== EXERCISE REQUIREMENTS ==
From the records that follow, copy every line in which "Licencia" appears.

________________________________________

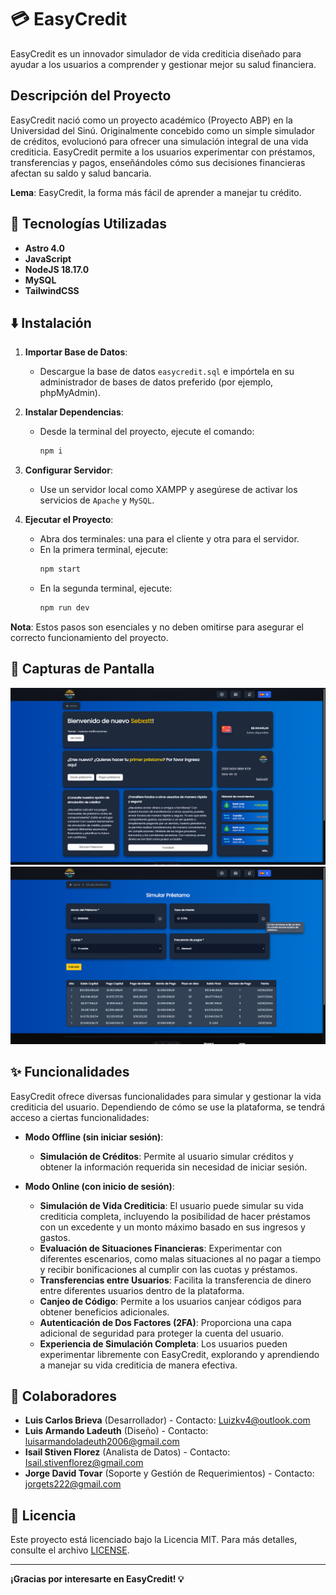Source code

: # 💳 EasyCredit

EasyCredit es un innovador simulador de vida crediticia diseñado para ayudar a los usuarios a comprender y gestionar mejor su salud financiera.

## Descripción del Proyecto

EasyCredit nació como un proyecto académico (Proyecto ABP) en la Universidad del Sinú. Originalmente concebido como un simple simulador de créditos, evolucionó para ofrecer una simulación integral de una vida crediticia. EasyCredit permite a los usuarios experimentar con préstamos, transferencias y pagos, enseñándoles cómo sus decisiones financieras afectan su saldo y salud bancaria.

**Lema**: EasyCredit, la forma más fácil de aprender a manejar tu crédito.

## 🚀 Tecnologías Utilizadas

- **Astro 4.0**
- **JavaScript**
- **NodeJS 18.17.0**
- **MySQL**
- **TailwindCSS**

## ⬇️ Instalación

1. **Importar Base de Datos**:
   - Descargue la base de datos `easycredit.sql` e impórtela en su administrador de bases de datos preferido (por ejemplo, phpMyAdmin).

2. **Instalar Dependencias**:
   - Desde la terminal del proyecto, ejecute el comando:
     ```bash
     npm i
     ```

3. **Configurar Servidor**:
   - Use un servidor local como XAMPP y asegúrese de activar los servicios de `Apache` y `MySQL`.

4. **Ejecutar el Proyecto**:
   - Abra dos terminales: una para el cliente y otra para el servidor.
   - En la primera terminal, ejecute:
     ```bash
     npm start
     ```
   - En la segunda terminal, ejecute:
     ```bash
     npm run dev
     ```

**Nota**: Estos pasos son esenciales y no deben omitirse para asegurar el correcto funcionamiento del proyecto.

## 🎨 Capturas de Pantalla

![EasyCredit Preview](https://github.com/GarcesSebastian/EasyCredit/blob/main/public/Captura%20de%20pantalla%20(204).png)
![EasyCredit Preview](https://github.com/GarcesSebastian/EasyCredit/blob/main/public/Captura%20de%20pantalla%20(206).png)

## ✨ Funcionalidades

EasyCredit ofrece diversas funcionalidades para simular y gestionar la vida crediticia del usuario. Dependiendo de cómo se use la plataforma, se tendrá acceso a ciertas funcionalidades:

- **Modo Offline (sin iniciar sesión)**:
  - **Simulación de Créditos**: Permite al usuario simular créditos y obtener la información requerida sin necesidad de iniciar sesión.

- **Modo Online (con inicio de sesión)**:
  - **Simulación de Vida Crediticia**: El usuario puede simular su vida crediticia completa, incluyendo la posibilidad de hacer préstamos con un excedente y un monto máximo basado en sus ingresos y gastos.
  - **Evaluación de Situaciones Financieras**: Experimentar con diferentes escenarios, como malas situaciones al no pagar a tiempo y recibir bonificaciones al cumplir con las cuotas y préstamos.
  - **Transferencias entre Usuarios**: Facilita la transferencia de dinero entre diferentes usuarios dentro de la plataforma.
  - **Canjeo de Código**: Permite a los usuarios canjear códigos para obtener beneficios adicionales.
  - **Autenticación de Dos Factores (2FA)**: Proporciona una capa adicional de seguridad para proteger la cuenta del usuario.
  - **Experiencia de Simulación Completa**: Los usuarios pueden experimentar libremente con EasyCredit, explorando y aprendiendo a manejar su vida crediticia de manera efectiva.

## 👥 Colaboradores

- **Luis Carlos Brieva** (Desarrollador) - Contacto: [Luizkv4@outlook.com](mailto:Luizkv4@outlook.com)
- **Luis Armando Ladeuth** (Diseño) - Contacto: [luisarmandoladeuth2006@gmail.com](mailto:luisarmandoladeuth2006@gmail.com)
- **Isail Stiven Florez** (Analista de Datos) - Contacto: [Isail.stivenflorez@gmail.com](mailto:Isail.stivenflorez@gmail.com)
- **Jorge David Tovar** (Soporte y Gestión de Requerimientos) - Contacto: [jorgets222@gmail.com](mailto:jorgets222@gmail.com)

## 📝 Licencia

Este proyecto está licenciado bajo la Licencia MIT. Para más detalles, consulte el archivo [LICENSE](LICENSE.txt).

---

**¡Gracias por interesarte en EasyCredit! 💡**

________________________________________

== RESPONSE BOX ==
## 📝 Licencia
Este proyecto está licenciado bajo la Licencia MIT. Para más detalles, consulte el archivo [LICENSE](LICENSE.txt).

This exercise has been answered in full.